Dr. Pedro Fernando da Costa Vasconcelos: Como falei anteriormente, é preciso aumentar a cobertura vacinal no país, sem isso não tem como prevenir ou controlar epidemias de doenças como sarampo, febre amarela e todas as outras inclusive poliomielite. Portanto, a iniciativa da SBMT em liderar o “Pró-Vacina SBMT Brasil” terá todo o apoio. Um dos maiores desafios da vacinação no Brasil é estimular as famílias, pais e responsáveis, para levar seus filhos para serem imunizados. As vacinas em muitos casos é o único meio de se prevenir a ocorrência de surtos de doenças. Volto ao sarampo, se as coberturas vacinais no Brasil fossem dentro do recomendado (acima de 95%) nós não teríamos problemas com o sarampo, mas não, as coberturas em muitos estados estavam próximo de 50%, isso quer dizer que um em cada dois cidadãos estavam suscetíveis à doença, e por isso, e eu diria somente por isso, nós estamos lidando com surtos nos estados do Amazonas, Pará, Roraima e São Paulo, gastando muito dinheiro que poderia ter sido usado para outros fins na própria área da saúde, para tentar conter a epidemia de sarampo no país. A conseqüência foi a perda da certificação de eliminação do sarampo conseguido pelo Brasil com muitas dificuldades em um país de dimensões continentais e com uma população de mais de 200 milhões de habitantes.

SBMT: Recém-eleito, o senhor assume a gestão com um grande desafio, o de sediar o 56º MedTrop. Fale um pouco sobre isso.
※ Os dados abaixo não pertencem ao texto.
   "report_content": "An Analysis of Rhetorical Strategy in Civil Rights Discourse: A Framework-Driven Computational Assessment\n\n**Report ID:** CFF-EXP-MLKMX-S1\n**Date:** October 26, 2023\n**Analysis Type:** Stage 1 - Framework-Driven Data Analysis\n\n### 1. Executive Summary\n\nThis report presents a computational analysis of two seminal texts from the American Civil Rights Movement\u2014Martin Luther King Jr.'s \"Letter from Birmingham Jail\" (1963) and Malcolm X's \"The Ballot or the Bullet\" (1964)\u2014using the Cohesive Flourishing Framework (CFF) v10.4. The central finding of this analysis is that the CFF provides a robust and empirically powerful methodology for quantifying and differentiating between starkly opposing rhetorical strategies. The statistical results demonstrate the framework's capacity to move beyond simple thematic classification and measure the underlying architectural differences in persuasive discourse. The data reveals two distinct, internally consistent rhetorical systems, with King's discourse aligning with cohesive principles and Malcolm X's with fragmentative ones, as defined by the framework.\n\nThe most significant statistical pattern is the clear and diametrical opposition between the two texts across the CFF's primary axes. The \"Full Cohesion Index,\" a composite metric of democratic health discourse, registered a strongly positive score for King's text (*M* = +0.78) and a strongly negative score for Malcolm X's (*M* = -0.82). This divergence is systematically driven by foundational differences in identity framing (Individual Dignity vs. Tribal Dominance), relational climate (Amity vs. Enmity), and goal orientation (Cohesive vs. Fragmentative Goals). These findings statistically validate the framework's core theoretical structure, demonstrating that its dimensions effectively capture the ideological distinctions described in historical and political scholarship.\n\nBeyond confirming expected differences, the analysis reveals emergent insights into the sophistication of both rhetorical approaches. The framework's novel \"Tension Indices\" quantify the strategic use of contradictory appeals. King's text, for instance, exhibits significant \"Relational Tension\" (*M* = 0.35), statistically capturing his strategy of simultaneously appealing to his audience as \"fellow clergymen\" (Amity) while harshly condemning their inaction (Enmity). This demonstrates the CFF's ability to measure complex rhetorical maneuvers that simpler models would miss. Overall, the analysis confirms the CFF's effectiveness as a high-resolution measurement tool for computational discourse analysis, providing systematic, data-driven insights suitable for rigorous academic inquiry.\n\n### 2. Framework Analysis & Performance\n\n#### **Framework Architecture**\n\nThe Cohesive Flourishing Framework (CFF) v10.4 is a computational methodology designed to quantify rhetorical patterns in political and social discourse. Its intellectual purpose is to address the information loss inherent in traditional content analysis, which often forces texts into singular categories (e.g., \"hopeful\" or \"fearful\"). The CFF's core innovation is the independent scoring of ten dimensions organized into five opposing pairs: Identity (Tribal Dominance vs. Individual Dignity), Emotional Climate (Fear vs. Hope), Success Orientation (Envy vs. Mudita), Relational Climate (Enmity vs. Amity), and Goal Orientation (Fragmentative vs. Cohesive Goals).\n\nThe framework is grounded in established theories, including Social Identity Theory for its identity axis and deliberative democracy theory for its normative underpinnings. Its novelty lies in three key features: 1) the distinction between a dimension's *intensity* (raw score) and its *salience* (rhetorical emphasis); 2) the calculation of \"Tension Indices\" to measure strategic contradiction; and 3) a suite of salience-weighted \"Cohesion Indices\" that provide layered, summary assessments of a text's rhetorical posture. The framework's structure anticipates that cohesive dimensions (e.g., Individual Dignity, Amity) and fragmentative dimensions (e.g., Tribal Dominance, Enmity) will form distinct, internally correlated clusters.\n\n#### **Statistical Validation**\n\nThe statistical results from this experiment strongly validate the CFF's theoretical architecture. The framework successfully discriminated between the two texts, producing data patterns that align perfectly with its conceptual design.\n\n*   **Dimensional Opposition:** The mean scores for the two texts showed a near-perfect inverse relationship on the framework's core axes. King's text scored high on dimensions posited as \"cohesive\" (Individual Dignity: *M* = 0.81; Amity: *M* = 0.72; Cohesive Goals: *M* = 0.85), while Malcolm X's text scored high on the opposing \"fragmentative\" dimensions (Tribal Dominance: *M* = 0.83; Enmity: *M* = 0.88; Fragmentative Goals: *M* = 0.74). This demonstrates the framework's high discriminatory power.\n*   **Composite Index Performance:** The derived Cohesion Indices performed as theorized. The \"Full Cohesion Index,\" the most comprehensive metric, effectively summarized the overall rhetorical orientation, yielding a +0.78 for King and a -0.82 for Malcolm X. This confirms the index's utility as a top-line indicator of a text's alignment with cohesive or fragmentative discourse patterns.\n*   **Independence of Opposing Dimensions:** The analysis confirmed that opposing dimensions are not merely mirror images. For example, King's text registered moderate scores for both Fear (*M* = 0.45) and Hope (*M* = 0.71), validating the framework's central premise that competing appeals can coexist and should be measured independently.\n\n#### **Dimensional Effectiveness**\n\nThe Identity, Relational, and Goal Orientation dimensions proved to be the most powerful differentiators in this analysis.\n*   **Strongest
Dr. Pedro Fernando da Costa Vasconcelos: Bom, esse foi um dos argumentos usados pelos que me antecederam para me convencer a assumir a presidência da SBMT. Sinval Brandão, Mitermayer Reis e Marcus Lacerda me falaram sobre as dificuldades em organizar o congresso anual da SBMT, e que fica muito mais fácil quando o presidente do congresso também é o presidente da SBMT. Por isso aceitei, já que o congresso do próximo ano será em Belém, e também porque eu vi o sucesso do congresso de Recife durante a gestão do Sinval. Temos outros desafios pela frente: aumentar o número de sócios e também aumentar os que pagam regularmente a anuidade. Esses números precisam melhorar; iniciamos uma aproximação com a ASTMH (American Society of Tropical Medicine and Hygiene) e definimos que uma comissão da SBMT vai discutir em Washington, durante o congresso anual da ASTMH um acordo para uma integração entre SBMT e ASTMH. Se der certo, estenderemos para outras sociedades médicas congêneres de outros países. Esse é um grande desafio; continuar fortalecendo a Revista da SBMT; aproximar mais a SBMT com o Ministério da Saúde, especialmente com a SVS. Esses são os principais desafios, mas é claro se outros virem a ocorrer nós estaremos prontos para a SBMT contribuir com a população brasileira, principalmente as mais necessitadas, com o Ministério da Saúde, universidades e com o país!